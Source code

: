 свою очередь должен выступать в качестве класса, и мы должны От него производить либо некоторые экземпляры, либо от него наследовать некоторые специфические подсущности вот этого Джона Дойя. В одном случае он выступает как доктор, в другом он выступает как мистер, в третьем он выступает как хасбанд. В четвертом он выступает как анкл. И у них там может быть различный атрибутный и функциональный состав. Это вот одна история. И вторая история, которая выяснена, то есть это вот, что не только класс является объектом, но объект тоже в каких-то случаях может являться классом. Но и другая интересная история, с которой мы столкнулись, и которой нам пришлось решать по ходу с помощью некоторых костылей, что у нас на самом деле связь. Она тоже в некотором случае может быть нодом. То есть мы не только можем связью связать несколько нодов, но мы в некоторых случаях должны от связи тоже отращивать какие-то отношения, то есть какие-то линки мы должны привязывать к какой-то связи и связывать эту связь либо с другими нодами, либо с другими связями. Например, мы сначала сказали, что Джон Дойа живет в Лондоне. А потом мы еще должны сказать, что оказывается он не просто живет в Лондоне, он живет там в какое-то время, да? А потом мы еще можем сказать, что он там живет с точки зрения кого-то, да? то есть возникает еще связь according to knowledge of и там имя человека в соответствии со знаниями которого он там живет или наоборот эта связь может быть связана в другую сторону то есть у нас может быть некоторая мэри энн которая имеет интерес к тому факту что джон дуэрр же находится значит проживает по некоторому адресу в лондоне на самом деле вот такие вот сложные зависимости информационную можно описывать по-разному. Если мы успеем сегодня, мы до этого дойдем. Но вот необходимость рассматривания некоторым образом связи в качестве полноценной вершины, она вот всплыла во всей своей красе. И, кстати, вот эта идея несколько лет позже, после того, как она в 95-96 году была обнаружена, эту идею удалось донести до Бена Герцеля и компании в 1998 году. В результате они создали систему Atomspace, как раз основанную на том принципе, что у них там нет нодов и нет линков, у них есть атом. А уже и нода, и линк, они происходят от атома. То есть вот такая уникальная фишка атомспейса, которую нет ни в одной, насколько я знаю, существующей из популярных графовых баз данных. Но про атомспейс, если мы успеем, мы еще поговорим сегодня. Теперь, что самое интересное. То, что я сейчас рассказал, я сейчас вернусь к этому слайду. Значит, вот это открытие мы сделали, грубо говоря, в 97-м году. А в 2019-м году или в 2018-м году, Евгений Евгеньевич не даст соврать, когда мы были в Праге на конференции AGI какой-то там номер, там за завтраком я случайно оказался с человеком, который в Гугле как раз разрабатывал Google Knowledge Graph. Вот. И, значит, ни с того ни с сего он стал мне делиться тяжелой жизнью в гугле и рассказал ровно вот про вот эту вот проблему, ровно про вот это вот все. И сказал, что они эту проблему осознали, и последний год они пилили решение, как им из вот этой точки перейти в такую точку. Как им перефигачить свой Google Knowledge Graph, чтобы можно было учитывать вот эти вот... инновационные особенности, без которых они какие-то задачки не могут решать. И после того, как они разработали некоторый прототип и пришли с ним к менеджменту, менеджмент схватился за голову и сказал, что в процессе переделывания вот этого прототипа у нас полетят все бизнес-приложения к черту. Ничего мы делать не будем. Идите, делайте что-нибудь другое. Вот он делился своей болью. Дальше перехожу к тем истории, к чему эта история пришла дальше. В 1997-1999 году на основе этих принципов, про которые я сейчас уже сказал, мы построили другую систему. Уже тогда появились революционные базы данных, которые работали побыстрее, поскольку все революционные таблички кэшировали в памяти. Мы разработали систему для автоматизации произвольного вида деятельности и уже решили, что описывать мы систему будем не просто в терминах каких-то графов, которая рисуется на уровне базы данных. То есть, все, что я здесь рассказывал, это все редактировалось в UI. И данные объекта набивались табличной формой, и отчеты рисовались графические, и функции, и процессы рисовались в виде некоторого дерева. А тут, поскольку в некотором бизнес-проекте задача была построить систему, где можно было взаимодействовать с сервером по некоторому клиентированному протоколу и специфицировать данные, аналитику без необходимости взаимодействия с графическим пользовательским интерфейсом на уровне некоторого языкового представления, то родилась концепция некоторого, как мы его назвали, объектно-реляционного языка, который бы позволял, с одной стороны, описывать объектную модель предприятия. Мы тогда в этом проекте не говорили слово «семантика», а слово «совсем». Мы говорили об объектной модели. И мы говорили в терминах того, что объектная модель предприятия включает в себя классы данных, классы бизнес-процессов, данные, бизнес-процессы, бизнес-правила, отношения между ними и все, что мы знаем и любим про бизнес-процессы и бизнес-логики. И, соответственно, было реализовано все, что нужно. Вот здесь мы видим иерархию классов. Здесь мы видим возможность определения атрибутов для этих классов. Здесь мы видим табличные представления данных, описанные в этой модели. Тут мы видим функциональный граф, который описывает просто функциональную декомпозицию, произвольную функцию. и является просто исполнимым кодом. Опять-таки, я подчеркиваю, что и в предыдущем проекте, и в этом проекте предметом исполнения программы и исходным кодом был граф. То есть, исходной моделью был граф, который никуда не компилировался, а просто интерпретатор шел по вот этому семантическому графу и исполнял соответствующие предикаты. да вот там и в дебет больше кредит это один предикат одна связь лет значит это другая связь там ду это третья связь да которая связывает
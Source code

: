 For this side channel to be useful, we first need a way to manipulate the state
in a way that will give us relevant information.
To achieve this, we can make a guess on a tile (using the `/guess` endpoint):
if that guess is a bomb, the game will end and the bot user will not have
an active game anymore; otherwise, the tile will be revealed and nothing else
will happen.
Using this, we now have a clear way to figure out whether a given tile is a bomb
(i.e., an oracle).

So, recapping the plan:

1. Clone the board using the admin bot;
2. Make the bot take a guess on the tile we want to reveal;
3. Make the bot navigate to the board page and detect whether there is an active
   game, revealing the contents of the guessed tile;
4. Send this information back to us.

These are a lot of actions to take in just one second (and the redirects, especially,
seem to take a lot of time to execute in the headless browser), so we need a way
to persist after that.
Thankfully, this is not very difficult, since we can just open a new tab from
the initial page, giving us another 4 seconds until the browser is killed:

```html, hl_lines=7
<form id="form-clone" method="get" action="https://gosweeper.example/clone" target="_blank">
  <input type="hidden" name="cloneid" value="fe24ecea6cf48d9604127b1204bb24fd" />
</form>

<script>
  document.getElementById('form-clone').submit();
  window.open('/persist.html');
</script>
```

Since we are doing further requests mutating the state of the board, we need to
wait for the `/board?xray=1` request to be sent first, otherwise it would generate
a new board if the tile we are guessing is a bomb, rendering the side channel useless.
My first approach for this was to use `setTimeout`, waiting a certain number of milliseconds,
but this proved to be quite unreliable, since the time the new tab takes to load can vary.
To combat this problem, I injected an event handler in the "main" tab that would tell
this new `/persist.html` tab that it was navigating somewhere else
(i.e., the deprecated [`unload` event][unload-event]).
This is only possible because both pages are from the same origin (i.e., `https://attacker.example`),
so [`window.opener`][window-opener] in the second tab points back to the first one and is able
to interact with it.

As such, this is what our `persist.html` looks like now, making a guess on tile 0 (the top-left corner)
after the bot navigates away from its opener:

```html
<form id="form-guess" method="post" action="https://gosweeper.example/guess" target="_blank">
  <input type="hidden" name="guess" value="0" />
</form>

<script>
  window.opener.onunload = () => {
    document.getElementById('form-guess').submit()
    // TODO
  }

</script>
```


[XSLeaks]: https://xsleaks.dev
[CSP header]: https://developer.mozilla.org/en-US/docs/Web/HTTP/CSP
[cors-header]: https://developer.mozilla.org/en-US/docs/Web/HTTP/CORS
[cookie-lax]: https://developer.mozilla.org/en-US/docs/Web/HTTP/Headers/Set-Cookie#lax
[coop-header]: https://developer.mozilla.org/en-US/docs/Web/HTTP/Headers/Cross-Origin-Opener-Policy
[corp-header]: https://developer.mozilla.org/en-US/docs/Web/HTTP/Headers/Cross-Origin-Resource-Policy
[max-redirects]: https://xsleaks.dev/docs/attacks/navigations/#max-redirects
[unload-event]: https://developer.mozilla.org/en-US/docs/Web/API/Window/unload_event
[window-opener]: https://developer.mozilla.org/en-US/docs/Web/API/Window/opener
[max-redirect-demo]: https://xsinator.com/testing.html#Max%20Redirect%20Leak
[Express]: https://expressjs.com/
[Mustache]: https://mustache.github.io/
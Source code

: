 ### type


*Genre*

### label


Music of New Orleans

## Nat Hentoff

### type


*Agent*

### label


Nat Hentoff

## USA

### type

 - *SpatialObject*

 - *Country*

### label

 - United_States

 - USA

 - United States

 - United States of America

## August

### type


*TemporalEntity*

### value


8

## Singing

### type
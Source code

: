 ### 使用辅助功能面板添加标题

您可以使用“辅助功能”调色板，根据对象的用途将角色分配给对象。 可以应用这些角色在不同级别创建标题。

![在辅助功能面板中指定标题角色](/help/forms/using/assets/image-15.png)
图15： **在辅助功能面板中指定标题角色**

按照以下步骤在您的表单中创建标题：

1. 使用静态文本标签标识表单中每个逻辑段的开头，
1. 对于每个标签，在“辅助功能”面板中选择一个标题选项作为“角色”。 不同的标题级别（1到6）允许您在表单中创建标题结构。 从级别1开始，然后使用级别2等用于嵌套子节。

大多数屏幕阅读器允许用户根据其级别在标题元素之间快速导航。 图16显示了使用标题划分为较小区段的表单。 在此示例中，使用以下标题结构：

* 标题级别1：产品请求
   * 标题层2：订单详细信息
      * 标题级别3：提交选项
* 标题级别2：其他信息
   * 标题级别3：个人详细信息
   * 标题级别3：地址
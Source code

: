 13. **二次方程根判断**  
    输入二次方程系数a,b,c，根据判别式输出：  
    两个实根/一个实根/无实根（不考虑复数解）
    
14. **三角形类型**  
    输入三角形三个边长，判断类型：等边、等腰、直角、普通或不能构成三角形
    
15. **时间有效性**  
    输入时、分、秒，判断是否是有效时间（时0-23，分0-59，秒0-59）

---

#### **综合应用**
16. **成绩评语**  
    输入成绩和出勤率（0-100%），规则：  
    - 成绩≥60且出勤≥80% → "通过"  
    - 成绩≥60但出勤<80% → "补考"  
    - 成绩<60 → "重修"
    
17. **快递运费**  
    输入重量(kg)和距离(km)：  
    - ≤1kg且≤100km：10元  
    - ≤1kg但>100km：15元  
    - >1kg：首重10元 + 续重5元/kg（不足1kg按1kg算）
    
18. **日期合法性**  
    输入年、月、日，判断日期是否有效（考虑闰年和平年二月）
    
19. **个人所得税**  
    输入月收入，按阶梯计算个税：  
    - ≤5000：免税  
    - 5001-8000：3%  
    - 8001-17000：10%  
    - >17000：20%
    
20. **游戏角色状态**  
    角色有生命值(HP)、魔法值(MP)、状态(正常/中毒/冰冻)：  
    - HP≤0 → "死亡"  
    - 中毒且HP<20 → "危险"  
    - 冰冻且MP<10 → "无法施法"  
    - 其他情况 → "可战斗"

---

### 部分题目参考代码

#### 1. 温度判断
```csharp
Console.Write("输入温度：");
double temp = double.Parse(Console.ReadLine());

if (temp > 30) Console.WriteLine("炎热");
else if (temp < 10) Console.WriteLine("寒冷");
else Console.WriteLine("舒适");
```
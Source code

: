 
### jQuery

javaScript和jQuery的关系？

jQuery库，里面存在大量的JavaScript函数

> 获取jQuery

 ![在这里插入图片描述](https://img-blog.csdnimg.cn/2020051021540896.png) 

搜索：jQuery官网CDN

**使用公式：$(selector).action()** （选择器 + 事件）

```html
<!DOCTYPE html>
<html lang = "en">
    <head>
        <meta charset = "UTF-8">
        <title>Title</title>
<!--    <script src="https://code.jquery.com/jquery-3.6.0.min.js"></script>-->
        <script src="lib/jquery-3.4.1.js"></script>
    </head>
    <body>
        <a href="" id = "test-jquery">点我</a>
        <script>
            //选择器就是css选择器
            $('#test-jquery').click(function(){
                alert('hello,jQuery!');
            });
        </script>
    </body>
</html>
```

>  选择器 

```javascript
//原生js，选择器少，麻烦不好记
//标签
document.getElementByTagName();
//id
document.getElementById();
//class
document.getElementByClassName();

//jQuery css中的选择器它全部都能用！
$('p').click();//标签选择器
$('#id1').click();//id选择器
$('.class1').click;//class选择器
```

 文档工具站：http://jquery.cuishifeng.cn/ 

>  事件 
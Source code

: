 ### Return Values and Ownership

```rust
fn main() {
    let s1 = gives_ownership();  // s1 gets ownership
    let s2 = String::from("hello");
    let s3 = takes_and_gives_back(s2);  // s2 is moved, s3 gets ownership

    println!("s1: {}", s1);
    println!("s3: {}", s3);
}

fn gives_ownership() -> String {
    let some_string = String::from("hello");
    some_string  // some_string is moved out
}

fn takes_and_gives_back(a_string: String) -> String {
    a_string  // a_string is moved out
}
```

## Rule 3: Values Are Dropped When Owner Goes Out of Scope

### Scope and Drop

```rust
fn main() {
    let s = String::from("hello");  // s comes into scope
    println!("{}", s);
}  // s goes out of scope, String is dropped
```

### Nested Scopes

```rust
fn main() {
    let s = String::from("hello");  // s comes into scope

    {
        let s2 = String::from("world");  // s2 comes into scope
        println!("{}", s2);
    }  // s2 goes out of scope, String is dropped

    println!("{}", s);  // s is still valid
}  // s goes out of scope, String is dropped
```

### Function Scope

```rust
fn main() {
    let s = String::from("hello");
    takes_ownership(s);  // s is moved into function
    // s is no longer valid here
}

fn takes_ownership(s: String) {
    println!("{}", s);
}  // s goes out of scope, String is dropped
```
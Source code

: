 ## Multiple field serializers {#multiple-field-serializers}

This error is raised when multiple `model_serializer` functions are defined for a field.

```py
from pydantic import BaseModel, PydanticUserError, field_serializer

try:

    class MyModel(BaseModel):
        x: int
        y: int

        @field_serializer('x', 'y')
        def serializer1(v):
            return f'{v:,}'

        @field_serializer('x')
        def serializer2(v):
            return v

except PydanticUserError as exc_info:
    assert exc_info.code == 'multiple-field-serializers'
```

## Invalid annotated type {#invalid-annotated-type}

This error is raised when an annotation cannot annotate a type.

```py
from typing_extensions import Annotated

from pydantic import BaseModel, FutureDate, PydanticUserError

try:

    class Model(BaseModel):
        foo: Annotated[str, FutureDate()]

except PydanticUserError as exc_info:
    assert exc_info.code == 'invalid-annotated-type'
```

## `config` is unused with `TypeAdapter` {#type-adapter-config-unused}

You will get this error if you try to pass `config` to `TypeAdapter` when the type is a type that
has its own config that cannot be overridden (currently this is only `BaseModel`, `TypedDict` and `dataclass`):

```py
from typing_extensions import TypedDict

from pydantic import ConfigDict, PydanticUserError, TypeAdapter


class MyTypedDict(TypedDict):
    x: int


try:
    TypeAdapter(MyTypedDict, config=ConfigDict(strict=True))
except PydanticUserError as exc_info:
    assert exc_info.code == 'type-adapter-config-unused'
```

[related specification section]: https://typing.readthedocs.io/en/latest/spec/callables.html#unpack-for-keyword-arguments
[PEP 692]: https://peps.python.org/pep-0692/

Activity
Read the entries and pick out all lines that include the word "hidden".

Problem solution
  <input type="hidden" name="cloneid" value="fe24ecea6cf48d9604127b1204bb24fd" />
  <input type="hidden" name="guess" value="0" />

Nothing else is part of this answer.